A descoberta de quatro estrelas anãs brancas em sistemas binários próximos à Terra, feita por pesquisadores da Universidade de Warwick e da Universidade do Colorado Boulder, sugere que muitas outras podem estar escondidas em nossa vizinhança cósmica. Os resultados foram publicados na revista Monthly Notices of the Royal Astronomical Society (MNRAS).
Estrelas ocultas reveladas por observações ultravioleta
As quatro estrelas anãs brancas estavam escondidas ao lado de companheiras anãs vermelhas mais brilhantes, que ofuscavam sua luz. As observações realizadas pelo Telescópio Espacial Hubble, em comprimentos de onda ultravioleta, foram fundamentais para confirmar a presença dessas estrelas, incluindo uma que está a apenas 25 anos-luz de distância e levou quase três décadas para ser identificada.
Segundo a primeira autora do estudo, Dra.
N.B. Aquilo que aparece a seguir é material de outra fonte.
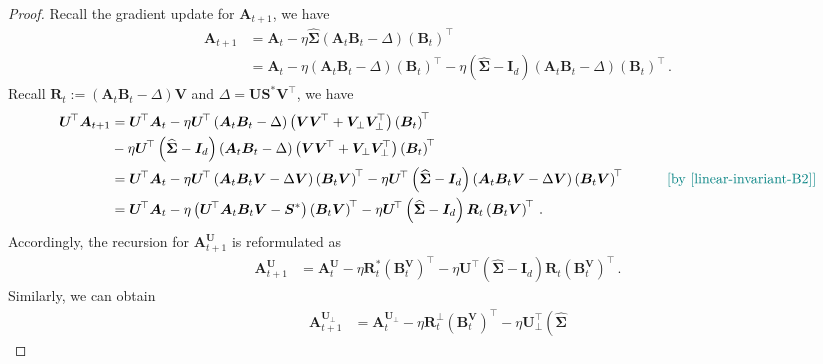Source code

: \begin{proof}
    Recall the gradient update for $\bm A_{t+1}$, we have
    \begin{align*}
        \bm A_{t+1} & = \bm A_t - \eta \widehat{\bm \Sigma}\left(\bm A_t \bm B_t - \Delta\right)\left(\bm B_t\right)^{\!\top}\\
        & = \bm A_t - \eta \left(\bm A_t \bm B_t - \Delta\right)\left(\bm B_t\right)^{\!\top} - \eta \left(\widehat{\bm \Sigma}-\bm I_d\right)\left(\bm A_t \bm B_t - \Delta\right)\left(\bm B_t\right)^{\!\top}\,.
    \end{align*}
   Recall $\bm R_t := (\bm A_t \bm B_t - \Delta)\bm V$ and $\Delta = \bm U \bm S^* \bm V^{\!\top}$, we have
    \begin{align*}
        \bm U^{\!\top}\bm A_{t+1} & = \bm U^{\!\top}\bm A_t - \eta \bm U^{\!\top}\left(\bm A_t \bm B_t - \Delta\right)\left(\bm V\bm V^{\!\top}+\bm V_\perp \bm V_\perp^{\!\top}\right)\left(\bm B_t\right)^{\!\top}\\
        &- \eta \bm U^{\!\top}\left(\widehat{\bm \Sigma}-\bm I_d\right)\left(\bm A_t \bm B_t - \Delta\right)\left(\bm V\bm V^{\!\top}+\bm V_\perp \bm V_\perp^{\!\top}\right)\left(\bm B_t\right)^{\!\top}\\
        & = \bm U^{\!\top}\bm A_t - \eta \bm U^{\!\top}\left(\bm A_t \bm B_t\bm V - \Delta\bm V\right)\left(\bm B_t\bm V\right)^{\!\top} - \eta \bm U^{\!\top}\left(\widehat{\bm \Sigma}
        - \bm I_d\right)\left(\bm A_t \bm B_t\bm V - \Delta\bm V\right)\left(\bm B_t\bm V\right)^{\!\top}\quad \tag*{\color{teal}[by \cref{linear-invariant-B2}]}\\
        & = \bm U^{\!\top}\bm A_t - \eta \left(\bm U^{\!\top}\bm A_t \bm B_t\bm V - \bm S^*\right)\left(\bm B_t\bm V\right)^{\!\top}
         - \eta \bm U^{\!\top}\left(\widehat{\bm \Sigma}
        - \bm I_d\right)\bm R_t \left(\bm B_t\bm V\right)^{\!\top}\,.
    \end{align*} 
   Accordingly, the recursion for $\bm A^{\bm U}_{t+1}$ is reformulated as
    \begin{align*}
        \bm A^{\bm U}_{t+1} & = \bm A^{\bm U}_t - \eta \bm R^*_t \left(\bm B_t^{\bm V}\right)^{\!\top} - \eta \bm U^{\!\top}\left(\widehat{\bm \Sigma}
        - \bm I_d\right) \bm R_t \left(\bm B_t^{\bm V}\right)^{\!\top}\,.
    \end{align*}
    Similarly, we can obtain
    \begin{align*}
        \bm A^{\bm U_\perp}_{t+1} & = \bm A^{\bm U_\perp}_t - \eta \bm R^\perp_t \left(\bm B_t^{\bm V}\right)^{\!\top} - \eta \bm U^{\!\top}_\perp\left(\widehat{\bm \Sigma}

\end{align*}
\end{proof}
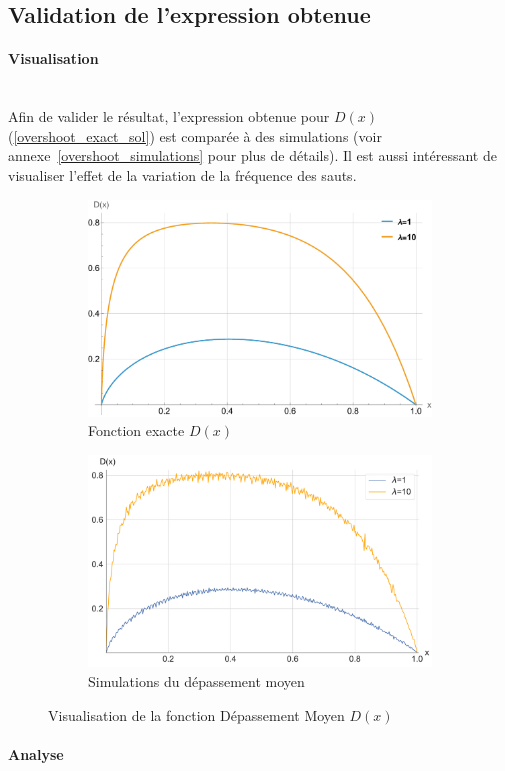 \subsection{Validation de l'expression obtenue}
\paragraph{Visualisation}\phantom{}\\
Afin de valider le résultat, l'expression obtenue pour $D(x)$ (\ref{overshoot_exact_sol}) est comparée à des simulations (voir annexe~\ref{overshoot_simulations} pour plus de détails). Il est aussi intéressant de visualiser l'effet de la variation de la fréquence des sauts.
\begin{figure}[htb]
    \centering
    \begin{subfigure}{0.49\linewidth}
        \includegraphics[width=\linewidth]{img/validation/Ovs/lambda.pdf}
        \caption{Fonction exacte $D(x)$}\label{fig:OvershootLambda}
    \end{subfigure}
    \hfill
    \begin{subfigure}{0.49\linewidth}
        \includegraphics[width=\linewidth]{img/validation/Ovs/simulation_lambda.pdf}
        \caption{Simulations du dépassement moyen}\label{fig:OvershootSimulationLambda}
    \end{subfigure}
    \caption{Visualisation de la fonction Dépassement Moyen \(D(x)\)}\label{fig:OvershootSensibility}
\end{figure}\FloatBarrier\paragraph{Analyse}\phantom{}\\
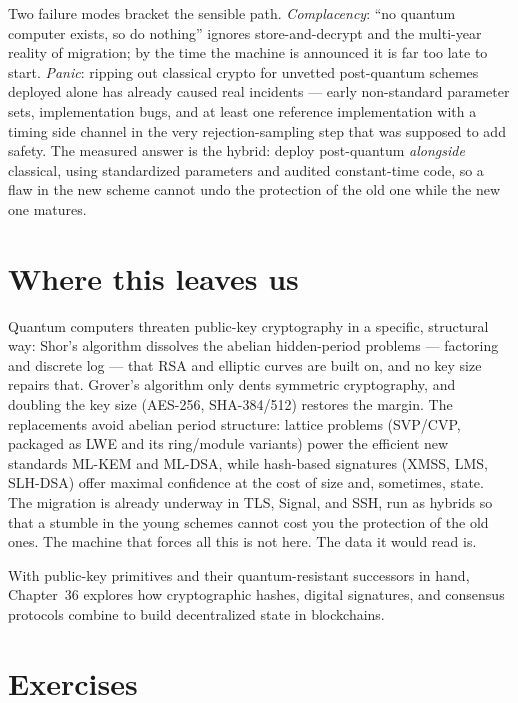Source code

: \begin{trapbox}
Two failure modes bracket the sensible path. \emph{Complacency}: ``no quantum computer exists, so do nothing'' ignores store-and-decrypt and the multi-year reality of migration; by the time the machine is announced it is far too late to start. \emph{Panic}: ripping out classical crypto for unvetted post-quantum schemes deployed alone has already caused real incidents --- early non-standard parameter sets, implementation bugs, and at least one reference implementation with a timing side channel in the very rejection-sampling step that was supposed to add safety. The measured answer is the hybrid: deploy post-quantum \emph{alongside} classical, using standardized parameters and audited constant-time code, so a flaw in the new scheme cannot undo the protection of the old one while the new one matures.
\end{trapbox}

\section{Where this leaves us}
\label{ch35:summary}

Quantum computers threaten public-key cryptography in a specific, structural way: Shor's algorithm dissolves the abelian hidden-period problems --- factoring and discrete log --- that RSA and elliptic curves are built on, and no key size repairs that. Grover's algorithm only dents symmetric cryptography, and doubling the key size (AES-256, SHA-384/512) restores the margin. The replacements avoid abelian period structure: lattice problems (SVP/CVP, packaged as LWE and its ring/module variants) power the efficient new standards ML-KEM and ML-DSA, while hash-based signatures (XMSS, LMS, SLH-DSA) offer maximal confidence at the cost of size and, sometimes, state. The migration is already underway in TLS, Signal, and SSH, run as hybrids so that a stumble in the young schemes cannot cost you the protection of the old ones. The machine that forces all this is not here. The data it would read is.

With public-key primitives and their quantum-resistant successors in hand, Chapter~36 explores how cryptographic hashes, digital signatures, and consensus protocols combine to build decentralized state in blockchains.

\section{Exercises}
\label{ch35:exercises}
Mairi O'Brien, pesquisadora da Universidade de Warwick, “estrelas anãs brancas isoladas próximas geralmente são fáceis de encontrar, mas não conseguimos ver essas quatro diretamente em comprimentos de onda visíveis devido ao brilho de suas companheiras anãs vermelhas”.
Movimento peculiar e implicações na evolução estelar
Os sistemas foram inicialmente notados por causa de um movimento radial pronunciado, que ocorre quando uma estrela se move levemente em direção e afastamento da Terra devido à influência gravitacional de um objeto massivo invisível. Esse movimento indicava a presença de uma companheira oculta.
Os pesquisadores utilizaram dados de espectrografia ultravioleta do Hubble para analisar os sistemas em maior profundidade. Embora as anãs brancas sejam mais facilmente reconhecíveis na luz ultravioleta, as anãs vermelhas podem produzir flares que imitam os sinais ultravioleta de uma anã branca, dificultando a confirmação. Para separar os sinais verdadeiros dos efeitos do flare estelar, a equipe desenvolveu métodos de calibração especializados, resultando na confirmação de que todos os quatro sistemas contêm estrelas anãs brancas.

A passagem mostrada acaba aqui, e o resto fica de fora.